Provided entries:
____________

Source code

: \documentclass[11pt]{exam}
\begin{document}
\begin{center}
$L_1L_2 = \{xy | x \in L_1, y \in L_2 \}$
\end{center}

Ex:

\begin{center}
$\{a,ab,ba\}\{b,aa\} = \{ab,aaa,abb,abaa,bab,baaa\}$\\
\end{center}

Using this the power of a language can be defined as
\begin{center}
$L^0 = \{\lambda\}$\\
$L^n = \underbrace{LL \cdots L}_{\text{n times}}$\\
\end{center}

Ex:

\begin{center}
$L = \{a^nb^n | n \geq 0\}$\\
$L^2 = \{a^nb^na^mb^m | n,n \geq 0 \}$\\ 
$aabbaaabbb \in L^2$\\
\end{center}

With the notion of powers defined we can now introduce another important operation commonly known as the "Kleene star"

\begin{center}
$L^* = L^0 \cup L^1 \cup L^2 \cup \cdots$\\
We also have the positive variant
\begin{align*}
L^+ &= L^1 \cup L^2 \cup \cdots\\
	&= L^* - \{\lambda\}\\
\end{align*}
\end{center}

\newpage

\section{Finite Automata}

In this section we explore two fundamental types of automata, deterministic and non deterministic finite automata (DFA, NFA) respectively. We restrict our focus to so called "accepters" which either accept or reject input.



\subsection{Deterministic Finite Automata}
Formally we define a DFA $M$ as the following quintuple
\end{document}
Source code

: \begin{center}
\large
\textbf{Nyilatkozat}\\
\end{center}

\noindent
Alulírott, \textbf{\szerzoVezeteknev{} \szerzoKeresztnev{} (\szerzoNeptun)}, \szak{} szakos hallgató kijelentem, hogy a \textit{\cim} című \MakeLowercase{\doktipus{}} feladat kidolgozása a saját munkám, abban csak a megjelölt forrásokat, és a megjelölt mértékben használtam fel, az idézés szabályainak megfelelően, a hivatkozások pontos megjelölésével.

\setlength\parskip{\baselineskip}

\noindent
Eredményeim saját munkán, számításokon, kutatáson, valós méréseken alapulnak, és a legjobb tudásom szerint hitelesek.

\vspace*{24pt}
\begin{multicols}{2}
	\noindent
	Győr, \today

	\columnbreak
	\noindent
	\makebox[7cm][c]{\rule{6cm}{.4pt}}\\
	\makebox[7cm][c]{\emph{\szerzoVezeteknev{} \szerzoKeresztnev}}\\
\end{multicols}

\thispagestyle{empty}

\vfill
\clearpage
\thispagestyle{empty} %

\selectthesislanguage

____________

Exercise instructions:
Go through the data and copy each line exactly as it reads.

Solution below:
Source code

: \documentclass[11pt]{exam}
\begin{document}
\begin{center}
$L_1L_2 = \{xy | x \in L_1, y \in L_2 \}$
\end{center}

Ex:

\begin{center}
$\{a,ab,ba\}\{b,aa\} = \{ab,aaa,abb,abaa,bab,baaa\}$\\
\end{center}

Using this the power of a language can be defined as
\begin{center}
$L^0 = \{\lambda\}$\\
$L^n = \underbrace{LL \cdots L}_{\text{n times}}$\\
\end{center}

Ex:

\begin{center}
$L = \{a^nb^n | n \geq 0\}$\\
$L^2 = \{a^nb^na^mb^m | n,n \geq 0 \}$\\ 
$aabbaaabbb \in L^2$\\
\end{center}

With the notion of powers defined we can now introduce another important operation commonly known as the "Kleene star"

\begin{center}
$L^* = L^0 \cup L^1 \cup L^2 \cup \cdots$\\
We also have the positive variant
\begin{align*}
L^+ &= L^1 \cup L^2 \cup \cdots\\
	&= L^* - \{\lambda\}\\
\end{align*}
\end{center}

\newpage

\section{Finite Automata}

In this section we explore two fundamental types of automata, deterministic and non deterministic finite automata (DFA, NFA) respectively. We restrict our focus to so called "accepters" which either accept or reject input.



\subsection{Deterministic Finite Automata}
Formally we define a DFA $M$ as the following quintuple
\end{document}
Source code

: \begin{center}
\large
\textbf{Nyilatkozat}\\
\end{center}

\noindent
Alulírott, \textbf{\szerzoVezeteknev{} \szerzoKeresztnev{} (\szerzoNeptun)}, \szak{} szakos hallgató kijelentem, hogy a \textit{\cim} című \MakeLowercase{\doktipus{}} feladat kidolgozása a saját munkám, abban csak a megjelölt forrásokat, és a megjelölt mértékben használtam fel, az idézés szabályainak megfelelően, a hivatkozások pontos megjelölésével.

\setlength\parskip{\baselineskip}

\noindent
Eredményeim saját munkán, számításokon, kutatáson, valós méréseken alapulnak, és a legjobb tudásom szerint hitelesek.

\vspace*{24pt}
\begin{multicols}{2}
	\noindent
	Győr, \today

	\columnbreak
	\noindent
	\makebox[7cm][c]{\rule{6cm}{.4pt}}\\
	\makebox[7cm][c]{\emph{\szerzoVezeteknev{} \szerzoKeresztnev}}\\
\end{multicols}

\thispagestyle{empty}

\vfill
\clearpage
\thispagestyle{empty} %

\selectthesislanguage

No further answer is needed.